Medalha de Mérito “Tim Lopes” em homenagem aos jornalistas é aprovada em Itaquaquecetuba​

Marcello Barbosa

Na noite da última quarta-feira (14/10) a Câmara Municipal de Itaquaquecetuba aprovou o Projeto de Emenda à Lei Orgânica Municipal Nº 60/2015 que cria a “Medalha de Mérito Arcanjo Antonino Lopes do Nascimento – Tim Lopes”. O Projeto é de autoria do vereador Rolgaciano Fernandes Almeida (PTN).
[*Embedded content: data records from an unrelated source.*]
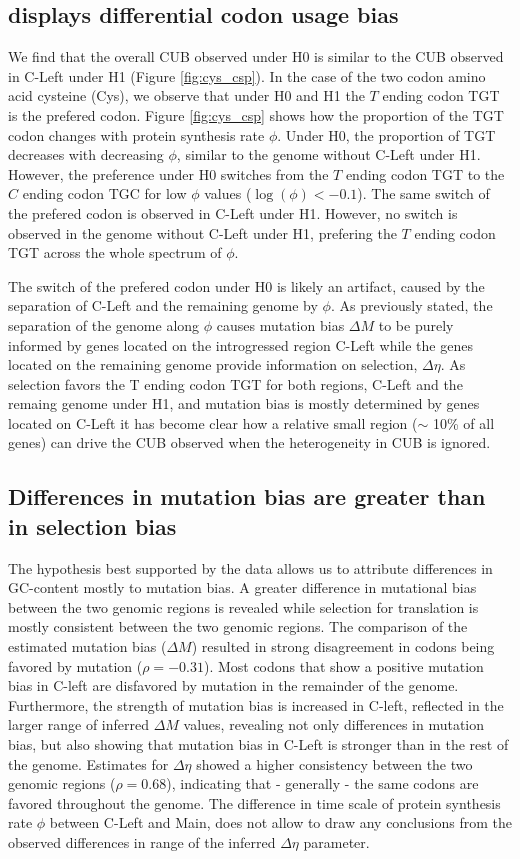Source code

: \documentclass[12pt]{article}
\begin{document}
\subsection*{\kluyveri displays differential codon usage bias}
We find that the overall CUB observed under H0 is similar to the CUB observed in C-Left under H1 (Figure \ref{fig:cys_csp}).
In the case of the two codon amino acid cysteine (Cys), we observe that under H0 and H1 the $T$ ending codon TGT is the prefered codon.
Figure \ref{fig:cys_csp} shows how the proportion of the TGT codon changes with protein synthesis rate $\phi$.
Under H0, the proportion of TGT decreases with decreasing $\phi$, similar to the \kluyveri genome without C-Left under H1.
However, the preference under H0 switches from the $T$ ending codon TGT to the $C$ ending codon TGC for low $\phi$ values ($\log(\phi) < -0.1$).
The same switch of the prefered codon is observed in C-Left under H1.
However, no switch is observed in the \kluyveri genome without C-Left under H1, prefering the $T$ ending codon TGT across the whole spectrum of $\phi$.

The switch of the prefered codon under H0 is likely an artifact, caused by the separation of C-Left and the remaining genome by $\phi$. 
As previously stated, the separation of the genome along $\phi$ causes mutation bias $\Delta M$ to be purely informed by genes located on the introgressed region C-Left while the genes located on the remaining genome provide information on selection, $\Delta \eta$.
As selection favors the T ending codon TGT for both regions, C-Left and the remaing genome under H1, and mutation bias is mostly determined by genes located on C-Left it has become clear how a relative small region ($\sim$ 10\% of all genes) can drive the CUB observed when the heterogeneity in CUB is ignored.

\subsection*{Differences in mutation bias are greater than in selection bias}
The hypothesis best supported by the data allows us to attribute differences in GC-content mostly to mutation bias. 
A greater difference in mutational bias between the two genomic regions is revealed while selection for translation is mostly consistent between the two genomic regions. 
The comparison of the estimated mutation bias ($\Delta M$) resulted in strong disagreement in codons being favored by mutation ($\rho = -0.31$). 
Most codons that show a positive mutation bias in C-left are disfavored by mutation in the remainder of the genome.  
Furthermore, the strength of mutation bias is increased in C-left, reflected in the larger range of inferred $\Delta M$ values, revealing not only differences in mutation bias, but also showing that mutation bias in C-Left is stronger than in the rest of the genome. 
Estimates for $\Delta \eta$ showed a higher consistency between the two genomic regions ($\rho = 0.68$), indicating that - generally - the same codons are favored throughout the genome. 
The difference in time scale of protein synthesis rate $\phi$ between C-Left and Main, does not allow to draw any conclusions from the observed differences in range of the inferred $\Delta \eta$ parameter.
\end{document}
A “Medalha de Mérito Arcanjo Antonino Lopes do Nascimento – Tim Lopes” tem o objetivo de homenagear os Jornalistas que se destacarem em sua profissão na cidade.

Quem foi Tim Lopes?

tim lopesArcanjo Antonino Lopes do Nascimento, conhecido como Tim Lopes, (Pelotas, 18 de novembro de 1950 — Rio de Janeiro, 2 de junho de 2002) foi um repórter brasileiro, produtor da Rede Globo desde 1996.

Cursou Jornalismo na Faculdade Hélio Alonso (FACHA), Rio de Janeiro. Seu primeiro trabalho foi na revista Domingo Ilustrada, do jornalista Samuel Wainer, como contínuo. Quando começou a fazer reportagens na rua, passou a ser chamado de Tim Lopes. Segundo amigos, o “nome artístico” teria sido dado pelo próprio Samuel Wainer, devido à semelhança do jornalista com o cantor Tim Maia.
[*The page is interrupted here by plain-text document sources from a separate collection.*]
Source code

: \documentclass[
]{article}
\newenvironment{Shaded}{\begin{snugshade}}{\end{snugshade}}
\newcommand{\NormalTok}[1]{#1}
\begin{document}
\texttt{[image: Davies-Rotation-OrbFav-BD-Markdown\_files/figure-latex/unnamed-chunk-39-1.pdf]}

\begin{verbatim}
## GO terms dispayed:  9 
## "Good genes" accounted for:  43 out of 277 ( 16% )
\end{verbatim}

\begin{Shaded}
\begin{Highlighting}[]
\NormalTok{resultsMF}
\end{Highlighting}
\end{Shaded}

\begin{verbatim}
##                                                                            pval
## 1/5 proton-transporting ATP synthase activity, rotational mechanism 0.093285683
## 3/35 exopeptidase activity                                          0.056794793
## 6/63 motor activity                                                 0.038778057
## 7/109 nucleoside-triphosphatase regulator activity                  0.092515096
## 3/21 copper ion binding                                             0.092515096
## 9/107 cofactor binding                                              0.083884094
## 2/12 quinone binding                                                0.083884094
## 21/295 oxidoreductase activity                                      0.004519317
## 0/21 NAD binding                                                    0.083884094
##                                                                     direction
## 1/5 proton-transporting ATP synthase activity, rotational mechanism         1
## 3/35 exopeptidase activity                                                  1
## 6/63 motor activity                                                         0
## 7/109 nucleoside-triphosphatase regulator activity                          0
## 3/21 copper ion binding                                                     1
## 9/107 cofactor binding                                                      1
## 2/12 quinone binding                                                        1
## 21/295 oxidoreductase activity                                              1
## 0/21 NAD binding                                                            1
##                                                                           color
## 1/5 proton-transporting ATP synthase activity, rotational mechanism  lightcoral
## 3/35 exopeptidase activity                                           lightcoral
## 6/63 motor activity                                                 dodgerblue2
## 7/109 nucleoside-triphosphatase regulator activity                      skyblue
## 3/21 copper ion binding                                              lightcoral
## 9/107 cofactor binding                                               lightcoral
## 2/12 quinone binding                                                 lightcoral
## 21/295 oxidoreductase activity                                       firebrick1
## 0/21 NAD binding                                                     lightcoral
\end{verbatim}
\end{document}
Uma de suas primeiras reportagens foi publicada na década de 1970, no jornal alternativo “O Repórter”. A matéria relatava as precárias condições de trabalho dos operários na construção do metrô do Rio. Para produzi-la, Tim Lopes trabalhou como peão na própria obra. Trabalhou também na sucursal do Rio de Janeiro da Folha de S.Paulo, nos jornais “O Dia”, “Jornal do Brasil” e “O Globo” e na revista “Placar”. Na TV Globo, participou de uma série de reportagens do programa “Fantástico”, que promoviam o encontro de familiares de vítimas com assassinos presos. Internou-se por dois meses em uma clínica para dependentes químicos para uma reportagem sobre o assunto. Em 2001, Lopes foi um dos ganhadores do Prêmio Esso. Era considerado pelos colegas de profissão como um dos mais corajosos e audaciosos repórteres investigativos em atividade.
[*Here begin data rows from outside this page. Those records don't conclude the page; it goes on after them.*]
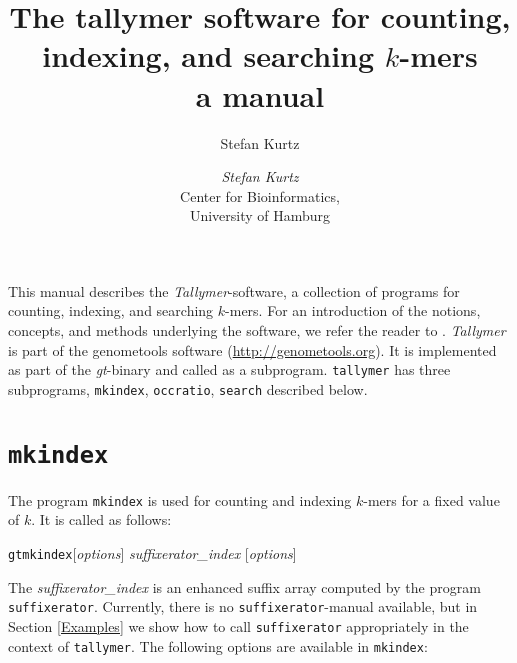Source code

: \documentclass[12pt]{article}
\title{The tallymer software for counting, indexing, and searching $k$-mers\\
a manual}
\author{Stefan Kurtz}
\author{\begin{tabular}{c}
         \emph{Stefan Kurtz}\\
         Center for Bioinformatics,\\
         University of Hamburg
        \end{tabular}}
\newcommand{\Programname}[1]{\texttt{\small #1}}
\newcommand{\Tallymer}[0]{\Programname{tallymer}\xspace}
\newcommand{\TYmkindex}[0]{\Programname{mkindex}\xspace}
\newcommand{\TYsearch}[0]{\Programname{search}\xspace}
\newcommand{\TYoccratio}[0]{\Programname{occratio}\xspace}
\newcommand{\SFX}[0]{\Programname{suffixerator}\xspace}
\newcommand{\GT}[0]{\Programname{gt}\xspace}
\begin{document}
\maketitle
This manual describes the \textit{Tallymer}-software, a collection of programs
for counting, indexing, and searching $k$-mers. For an introduction of
the notions, concepts, and methods underlying the software, we refer
the reader to \cite{KUR:NER:STE:WAR:2008}. \textit{Tallymer} is part of
the genometools software (\url{http://genometools.org}). It is implemented
as part of the \textit{gt}-binary and called as a subprogram. \Tallymer
has three subprograms, \TYmkindex, \TYoccratio, \TYsearch described below.

\section{\TYmkindex}
The program \TYmkindex is used for counting and indexing \(k\)-mers for
a fixed value of \(k\). It is called as follows:
\par
\noindent\GT \TYmkindex [\emph{options}]  
\emph{suffixerator\_index} [\emph{options}]
\par
The \emph{suffixerator\_index} is an enhanced suffix array computed by the
program \SFX. Currently, there is no \SFX-manual available, but in Section
\ref{Examples} we show how to call \SFX appropriately in  the context of
\Tallymer. The following options are available in \TYmkindex:
\end{document}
Tim Lopes desapareceu em 2 de junho de 2002. Depoimentos de narcotraficantes presos indicam que ele teria sido sequestrado e morto entre as 22 e 24h daquele dia. Sua morte somente foi confirmada a 5 de julho, após exame de DNA dos fragmentos de ossos encontrados num cemitério clandestino.

Era casado com a estilista Alessandra Wagner havia dez anos. Tinha um filho de 19 anos, Bruno, nascido do seu primeiro casamento.